Arkadaşa ihaneti utanç verici bir davranış olarak görmek, bayrağa bağlılık, onur kırıcı bir davranışla karşılaştığında kendini ille de bunun öcünü almak zorunda hissetmek, kendinin ya da ülkesinin onurunu korumak gibi duygular uyandırabiliyorsa eğer sanat insanda; tek tek her insanı değerli görme, her hayvanın canına saygı duyma; lüksten, şiddetten, öç almaktan, başkaları için gerekli şeyleri kendi zevki için kullanmaktan utanç duyma gibi duygular da uyandırabilir, bu da bir yana, farkında bile olmadan, hatta sevinç, mutluluk duyarak insanın kendini başkaları uğruna feda etmesini de sağlayabilir.

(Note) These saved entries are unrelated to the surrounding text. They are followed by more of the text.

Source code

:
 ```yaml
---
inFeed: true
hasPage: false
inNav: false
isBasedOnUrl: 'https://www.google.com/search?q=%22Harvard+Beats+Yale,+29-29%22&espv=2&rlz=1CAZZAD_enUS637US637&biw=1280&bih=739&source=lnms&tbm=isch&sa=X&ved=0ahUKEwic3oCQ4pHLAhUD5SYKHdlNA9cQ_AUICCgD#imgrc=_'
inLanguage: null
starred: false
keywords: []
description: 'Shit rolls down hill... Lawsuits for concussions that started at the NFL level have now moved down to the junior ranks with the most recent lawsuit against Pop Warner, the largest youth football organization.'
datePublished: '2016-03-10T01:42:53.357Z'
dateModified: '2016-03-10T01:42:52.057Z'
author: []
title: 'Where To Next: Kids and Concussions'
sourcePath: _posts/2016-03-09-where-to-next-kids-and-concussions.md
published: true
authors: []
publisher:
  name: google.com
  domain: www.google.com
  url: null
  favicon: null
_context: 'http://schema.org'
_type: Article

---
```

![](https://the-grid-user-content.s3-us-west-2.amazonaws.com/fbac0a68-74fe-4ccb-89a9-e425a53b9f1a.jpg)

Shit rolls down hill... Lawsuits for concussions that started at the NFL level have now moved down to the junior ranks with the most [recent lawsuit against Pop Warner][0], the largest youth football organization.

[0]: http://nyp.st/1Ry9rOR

Sanat, günümüz toplumunda yalnız bir avuç iyi insanın sahip olduğu kardeşlik ve sevgi duygusunu, herkes için olağan, sıradan, içgüdüsel bir duygu haline getirmelidir. Hayali koşullarda insanda kardeşlik ve sevgi duyguları uyandıran dinsel sanat, gerçek yaşamda da benzer duyguları yaşatmaları için insanları eğitmeli ve eğittiği insanların ruhlarında, üzerinde güvenle, doğallıkla ilerleyecekleri yollar döşemelidir. Her tür ayrılığı ortadan kaldırıp, birbirinden çok farklı insanları tek bir duygu etrafında toplayarak, insanları birlik yolunda eğiten evrensel sanat, onlara düşünüp taşınarak, akıl yürüterek değil, hayatın çizdiği sınırlar ötesindeki evrensel birliğin insanı ne denli gönendirdiğini, mutlandırdığını hayatın kendisiyle göstermelidir.
Çağımızda sanatın görevi, insanların esenliğinin, onların bir araya gelmelerinde, birleşmelerinde olduğu gerçeğini akıl alanından duygu alanına geçirmektir; sanatın akıl alanından duygu alanına geçireceği bir başka gerçek de, varlığını sürdürmekte olan şiddetin egemenliğinin yerini ilahi egemenliğin, başka bir deyişle hayatımızın en yüce amacı olarak bizlere sunulmuş olan sevginin egemenliğinin alması gerektiğidir.